The paper by Lambiase and colleagues18 recently published in Heart shows that the use of “non-contact” mapping19 adds significant elements to optimise CRT: the system allows the three dimensional reconstruction of the whole depolarisation process that takes part in the failing ventricle, and characterises areas of scar tissue and delayed activation, thereby defining the substrate of LBBB. This might represent the first step toward supporting a rational choice of a pacing site to restore an effective pattern of activation. The authors showed that areas of abnormal electrical activation are characterised by low amplitude electrograms and by prolonged propagation of depolarisation; furthermore, they proved that a significant haemodynamic improvement can be achieved by CRT only when left ventricular stimulation is applied outside of these “slow conduction” areas. When pacing is provided from within these areas, the recruitment of an adequate amount of tissue is compromised by the prolonged conduction throughout the paced area, making CRT less effective. In order to limit the harmful effect of delayed conduction from areas of slow conduction, Lambiase and colleagues18 showed that in these patients the left chamber must be pre-excited by stimulating the left ventricle 32 ms before the right ventricle, causing the best coupling for the two ventricles; results of “non-contact” mapping will be compared in the future with those achieved by other techniques suggesting individually tailored pre-activation of myocardium.16
Areas characterised by pathological electrograms detected by “non-contact” mapping identify a line of “fixed” conduction block: this may justify why areas of “slow conduction” are peculiar to patients with ischaemic cardiomyopathy who have suffered from previous myocardial damage, in whom effective pacing is limited by multiple anatomical barriers. In this setting, “non-contact” mapping should more accurately characterise the nature and the extension of conduction block, and act as a guide to the most effective place of pacing, both from within the coronary veins or from a “true” epicardial site. Because of the limited number of cases, however, Lambiase and colleagues18 were not able to prove a direct correlation between areas of previous infarct and the site of “block” in their patient population: alternatively, one may suppose that a more diffuse endocardial damage of the specialised conduction system may be represented in patients with ischaemic cardiomyopathy.10 Patients with idiopathic dilated cardiomyopathy, on the other hand, would present with a more functional disorder, that can be more easily corrected by means of local pacing. Further work is needed to clarify this issue.

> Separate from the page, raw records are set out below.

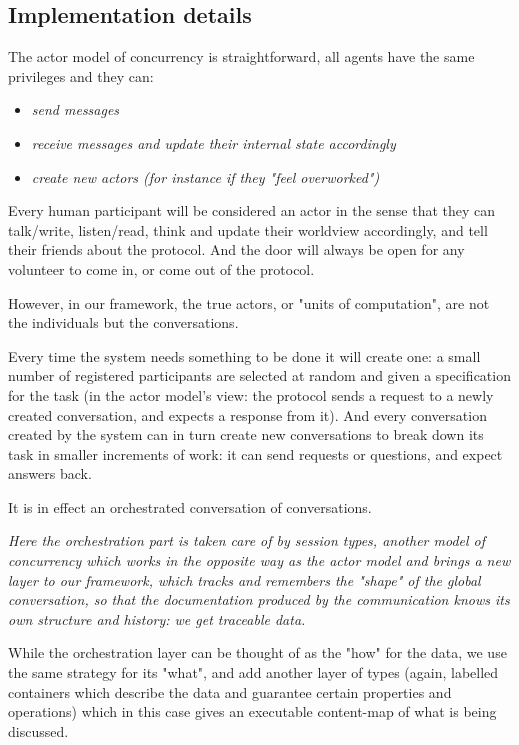 \documentclass[11pt]{article}
\begin{document}
\subsection{Implementation details}

The actor model of concurrency is straightforward, all agents have the same privileges and they can:

\begin{itemize}

\item \emph{send messages}

\item \emph{receive messages and update their internal state accordingly}

\item \emph{create new actors (for instance if they "feel overworked")}

\end{itemize}

Every human participant will be considered an actor in the sense that they can talk/write, listen/read, think and update their worldview accordingly, and tell their friends about the protocol. And the door will always be open for any volunteer to come in, or come out of the protocol.

However, in our framework, the true actors, or "units of computation", are not the individuals but the conversations.

Every time the system needs something to be done it will create one: a small number of registered participants are selected at random and given a specification for the task (in the actor model's view: the protocol sends a request to a newly created conversation, and expects a response from it). And every conversation created by the system can in turn create new conversations to break down its task in smaller increments of work: it can send requests or questions, and expect answers back.

It is in effect an orchestrated conversation of conversations.

\emph{Here the orchestration part is taken care of by session types, another model of concurrency which works in the opposite way as the actor model and brings a new layer to our framework, which tracks and remembers the "shape" of the global conversation, so that the documentation produced by the communication knows its own structure and history: we get traceable data.}

While the orchestration layer can be thought of as the "how" for the data, we use the same strategy for its "what", and add another layer of types (again, labelled containers which describe the data and guarantee certain properties and operations) which in this case gives an executable content-map of what is being discussed.
\end{document}
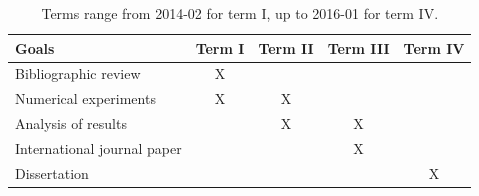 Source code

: \documentclass[a4,useAMS,usenatbib,usegraphicx,12pt]{article}
\begin{document}
\begin{table}[h]
\begin{flushleft}
\begin{center}
  \begin{tabular}{l  c c c c } \hline\hline
	\centering\textbf{Goals} & \textbf{Term I} & \textbf{Term II} & 
	\textbf{Term III} & \textbf{Term IV} \\ \hline\hline
	
	 Bibliographic review & X & & & \\
	 Numerical experiments & X & X & & \\
	 Analysis of results &  & X & X & \\
	 International journal paper &  &  & X & \\
	 Dissertation &  &  &  & X \\
	\hline\hline
  \end{tabular}  
  \caption{ Terms range from 2014-02 for term I, up to 2016-01 for term IV.}
\end{center}
\end{flushleft}
\end{table}



\renewcommand{\bibname}{11\ \ \ \ Bibliography}
\small

\end{document}
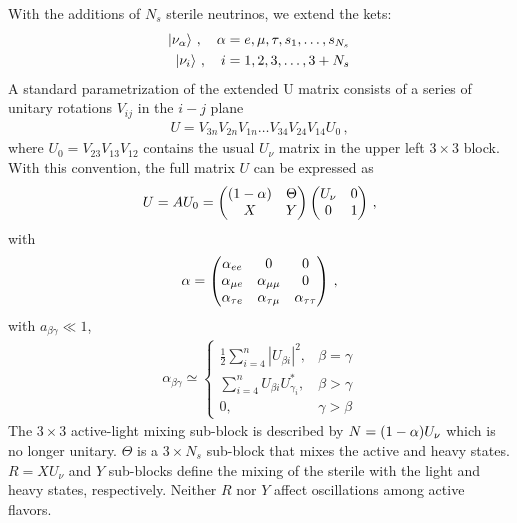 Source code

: \documentclass[twocolumn]{article}
\begin{document}
With the additions of $N_s$ sterile neutrinos, we extend the kets:
\begin{align*}
  \ket{\nu_\alpha}\,, \quad \alpha &= e,\mu,\tau,s_1,\ldots ,s_{N_s} \\
  \ket{\nu_i}\,, \quad i &= 1,2,3, \ldots, 3+N_s
\,\end{align*}
A standard parametrization of the extended U matrix consists of a series of unitary rotations $V_{ij}$ in the $i-j$ plane
\begin{align*}
  U = V_{3n}V_{2n}V_{1n} \ldots V_{34}V_{24}V_{14}U_{0}
\,,\end{align*}
where $U_0 = V_{23}V_{13}V_{12}$ contains the usual $U_\nu$ matrix in the upper left $3 \times 3$ block.
With this convention, the full matrix $U$ can be expressed as 
\begin{align*}
  U = AU_0 = \begin{pmatrix} 
              (1-\alpha) & \Theta \\ 
                   X & Y 
            \end{pmatrix}
            \begin{pmatrix} 
              U_\nu & 0 \\
                  0 & 1
            \end{pmatrix} 
\,,\end{align*}
with
\begin{align*}
  \alpha = \begin{pmatrix} 
        \alpha_{ee} & 0 & 0 \\
        \alpha_{\mu e} & \alpha_{\mu \mu} & 0 \\
        \alpha_{\tau e} & \alpha_{\tau \mu} & \alpha_{\tau \tau}
       \end{pmatrix}
\,,\end{align*}
with $a_{\beta \gamma} \ll 1$,
\begin{align}
  \label{abg}
  \alpha_{\beta \gamma} \simeq\left\{
    \begin{array}{ll}
      \frac{1}{2} \sum_{i=4}^{n}\left|U_{\beta i}\right|^{2}, & \beta=\gamma \\
      \sum_{i=4}^{n} U_{\beta i} U_{\gamma_{i}}^{*}, & \beta>\gamma \\
      0, & \gamma>\beta
    \end{array}\right.
\end{align}
The $3 \times 3$ active-light mixing sub-block is described by $N=(1-\alpha)U_\nu$ which is no longer unitary. $\Theta$ is a $3 \times N_s$ sub-block that mixes the active and heavy states. $R = X U_\nu$ and $Y$ sub-blocks define the mixing of the sterile with the light and heavy states, respectively. Neither $R$ nor $Y$ affect oscillations among active flavors.
\end{document}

Based on the experience of Lambiase and colleagues,18 it is reasonable to expect that “non-contact” mapping in patients with LBBB who are candidates for CRT might be used to screen patients who benefit from this treatment. A precise, more “qualitative” characterisation of the pattern of activation, also considering the analysis of the electromechanical efficiency for different segments of the left chamber, will further shed light on the most suitable site for stimulation and clarify the importance of different future strategies for pacing, including multisite stimulation.20
The major contribution offered by Lambiase and colleagues18 is that a “pure” electrophysiological approach can guide CRT, given the extraordinary opportunity to look directly into the electrical pattern of left ventricular activation; left ventricular activation intervals can be reliably used to define the effectiveness of resynchronisation, and to guide lead implant for CRT, with a “slow” conduction being the key for future solutions.